Star Wars is not exactly known for its depth of characterization-- nor is George Lucas known for his depth or insight. The death of the aunt and uncle free Luke up to go off on a big adventure where things blow up; they are never mentioned or thought of again. Leia is both tortured and forced to watch her entire planet of billions of people incinerated, and it has no long-term effect on her. In the prequels, her mother is actually turned on when Darth Skywalker commits genocide.
Thinking about the SW characters as if they were real people is just creepy. It's best to just sit back and watch the explosions.

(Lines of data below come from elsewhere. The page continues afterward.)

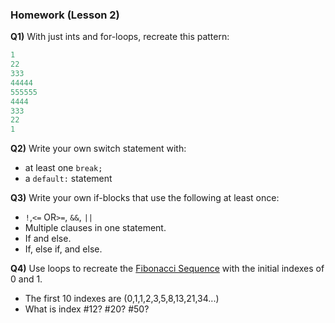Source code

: ### Homework (Lesson 2)

**Q1)** With just ints and for-loops, recreate this pattern:
```java
1
22
333
44444
555555
4444
333
22
1
```
**Q2)** Write your own switch statement with:
 * at least one ```break;```
 * a ```default:``` statement

**Q3)** Write your own if-blocks that use the following at least once:
* ```!```,```<=``` OR```>=```, ```&&```, ```||```
* Multiple clauses in one statement.
* If and else.
* If, else if, and else.

**Q4)** Use loops to recreate the [Fibonacci Sequence](https://www.mathsisfun.com/numbers/fibonacci-sequence.html) with the initial indexes of 0 and 1.
* The first 10 indexes are (0,1,1,2,3,5,8,13,21,34...)
* What is index #12? #20? #50? 
<div class="break"></div>
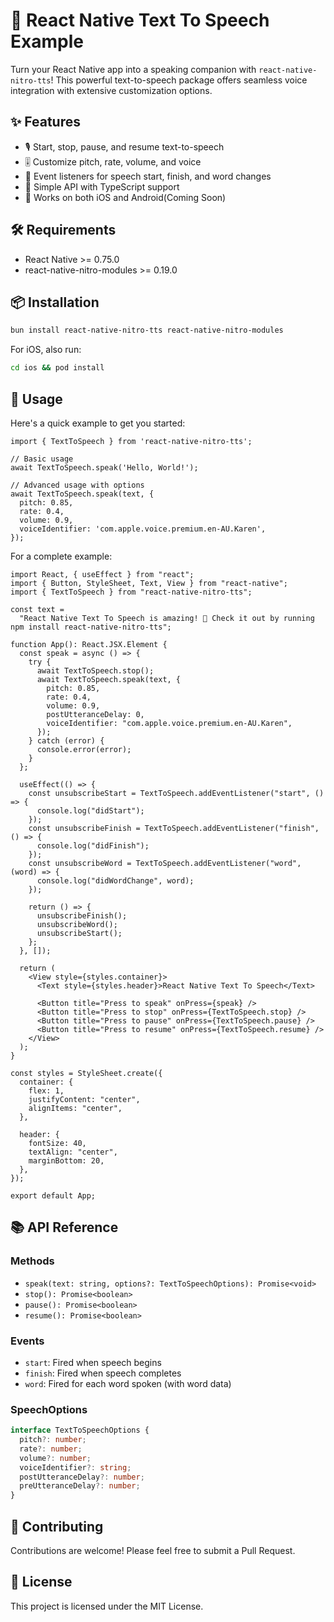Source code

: # 📢 React Native Text To Speech Example

Turn your React Native app into a speaking companion with `react-native-nitro-tts`! This powerful text-to-speech package offers seamless voice integration with extensive customization options.

## ✨ Features

- 🎙️ Start, stop, pause, and resume text-to-speech
- 🎚️ Customize pitch, rate, volume, and voice
- 📅 Event listeners for speech start, finish, and word changes
- 🔧 Simple API with TypeScript support
- 📱 Works on both iOS and Android(Coming Soon)

## 🛠️ Requirements

- React Native >= 0.75.0
- react-native-nitro-modules >= 0.19.0

## 📦 Installation

```sh
bun install react-native-nitro-tts react-native-nitro-modules
```

For iOS, also run:
```sh
cd ios && pod install
```

## 🚀 Usage

Here's a quick example to get you started:

```tsx
import { TextToSpeech } from 'react-native-nitro-tts';

// Basic usage
await TextToSpeech.speak('Hello, World!');

// Advanced usage with options
await TextToSpeech.speak(text, {
  pitch: 0.85,
  rate: 0.4,
  volume: 0.9,
  voiceIdentifier: 'com.apple.voice.premium.en-AU.Karen',
});
```

For a complete example:

```tsx
import React, { useEffect } from "react";
import { Button, StyleSheet, Text, View } from "react-native";
import { TextToSpeech } from "react-native-nitro-tts";

const text =
  "React Native Text To Speech is amazing! 🎉 Check it out by running npm install react-native-nitro-tts";

function App(): React.JSX.Element {
  const speak = async () => {
    try {
      await TextToSpeech.stop();
      await TextToSpeech.speak(text, {
        pitch: 0.85,
        rate: 0.4,
        volume: 0.9,
        postUtteranceDelay: 0,
        voiceIdentifier: "com.apple.voice.premium.en-AU.Karen",
      });
    } catch (error) {
      console.error(error);
    }
  };

  useEffect(() => {
    const unsubscribeStart = TextToSpeech.addEventListener("start", () => {
      console.log("didStart");
    });
    const unsubscribeFinish = TextToSpeech.addEventListener("finish", () => {
      console.log("didFinish");
    });
    const unsubscribeWord = TextToSpeech.addEventListener("word", (word) => {
      console.log("didWordChange", word);
    });

    return () => {
      unsubscribeFinish();
      unsubscribeWord();
      unsubscribeStart();
    };
  }, []);

  return (
    <View style={styles.container}>
      <Text style={styles.header}>React Native Text To Speech</Text>

      <Button title="Press to speak" onPress={speak} />
      <Button title="Press to stop" onPress={TextToSpeech.stop} />
      <Button title="Press to pause" onPress={TextToSpeech.pause} />
      <Button title="Press to resume" onPress={TextToSpeech.resume} />
    </View>
  );
}

const styles = StyleSheet.create({
  container: {
    flex: 1,
    justifyContent: "center",
    alignItems: "center",
  },

  header: {
    fontSize: 40,
    textAlign: "center",
    marginBottom: 20,
  },
});

export default App;
```

## 📚 API Reference

### Methods

- `speak(text: string, options?: TextToSpeechOptions): Promise<void>`
- `stop(): Promise<boolean>`
- `pause(): Promise<boolean>`
- `resume(): Promise<boolean>`

### Events

- `start`: Fired when speech begins
- `finish`: Fired when speech completes
- `word`: Fired for each word spoken (with word data)

### SpeechOptions

```typescript
interface TextToSpeechOptions {
  pitch?: number;        
  rate?: number;         
  volume?: number;       
  voiceIdentifier?: string;
  postUtteranceDelay?: number;
  preUtteranceDelay?: number;
}
```

## 👥 Contributing

Contributions are welcome! Please feel free to submit a Pull Request.

## 📄 License

This project is licensed under the MIT License.
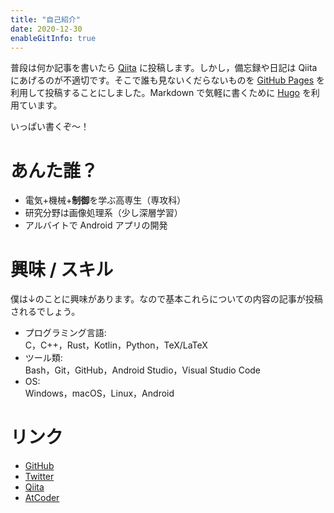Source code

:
 ```yaml
---
title: "自己紹介"
date: 2020-12-30
enableGitInfo: true
---
```


普段は何か記事を書いたら [Qiita](https://qiita.com/Daiji256/) に投稿します。しかし，備忘録や日記は Qiita にあげるのが不適切です。そこで誰も見ないくだらないものを [GitHub Pages](https://pages.github.com/) を利用して投稿することにしました。Markdown で気軽に書くために [Hugo](https://gohugo.io/) を利用ています。

いっぱい書くぞ～！

# あんた誰？

- 電気+機械+**制御**を学ぶ高専生（専攻科）
- 研究分野は画像処理系（少し深層学習）
- アルバイトで Android アプリの開発

# 興味 / スキル

僕は↓のことに興味があります。なので基本これらについての内容の記事が投稿されるでしょう。

- プログラミング言語:  
C，C++，Rust，Kotlin，Python，TeX/LaTeX
- ツール類:  
Bash，Git，GitHub，Android Studio，Visual Studio Code
- OS:  
Windows，macOS，Linux，Android

# リンク

- [GitHub](https://github.com/Daiji256/)
- [Twitter](https://twitter.com/Daiji256/)
- [Qiita](https://qiita.com/Daiji256/)
- [AtCoder](https://atcoder.jp/users/Daiji256/)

People in Star Wars, especially the OT just weren't emotional. In addition to these examples, you had Han Solo, after spending a couple of years frozen in carbonite and nearly fed to a giant vagina in the sand after being woken, the first thing he does is lead a rebel strike force against the Empire's premsuably most well-defended facility.
That's one of the things I like about Star Wars, what should be significant life changing events are just shrugged of by all concerned. Nothing is dwelt on, everything gets swept under the rug. Well, almost. Luke did have trouble accepting Vader was his father, and Leia had some trouble dealing with Luke being her brother. But still, they worked this stuff out a lot quicker than most people, who might require some pretty extensive therapy in those situations.
That's something that worries me about Abrams doing Episode 7. He's so into emotions. Someone's probably going to cry in that movie.